▸ **WORK INSTRUCTIONS**
Below are the records. List every line holding the word "init".
(RECORDS PROVIDED begins)
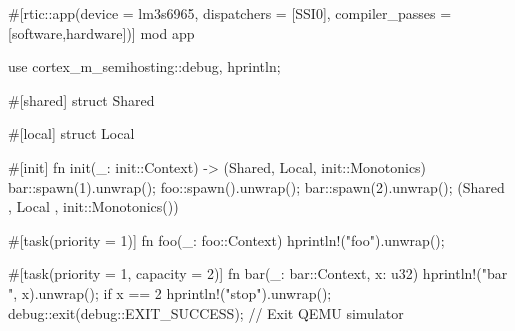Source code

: #[rtic::app(device = lm3s6965, dispatchers = [SSI0], compiler_passes = [software,hardware])]
mod app {
    use cortex_m_semihosting::{debug, hprintln};

    #[shared]
    struct Shared {}

    #[local]
    struct Local {}

    #[init]
    fn init(_: init::Context) -> (Shared, Local, init::Monotonics) {
        bar::spawn(1).unwrap();
        foo::spawn().unwrap();
        bar::spawn(2).unwrap();
        (Shared {}, Local {}, init::Monotonics())
    }

    
    #[task(priority = 1)]
    fn foo(_: foo::Context) {
        hprintln!("foo").unwrap();
    } 
    
    #[task(priority = 1, capacity = 2)]
    fn bar(_: bar::Context, x: u32) {
        hprintln!("bar {}", x).unwrap();
        if x == 2{
            hprintln!("stop").unwrap();
            debug::exit(debug::EXIT_SUCCESS); // Exit QEMU simulator
        }
    }
}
(RECORDS PROVIDED ends)
▸ **THE ANSWER**
    #[init]
    fn init(_: init::Context) -> (Shared, Local, init::Monotonics) {
        (Shared {}, Local {}, init::Monotonics())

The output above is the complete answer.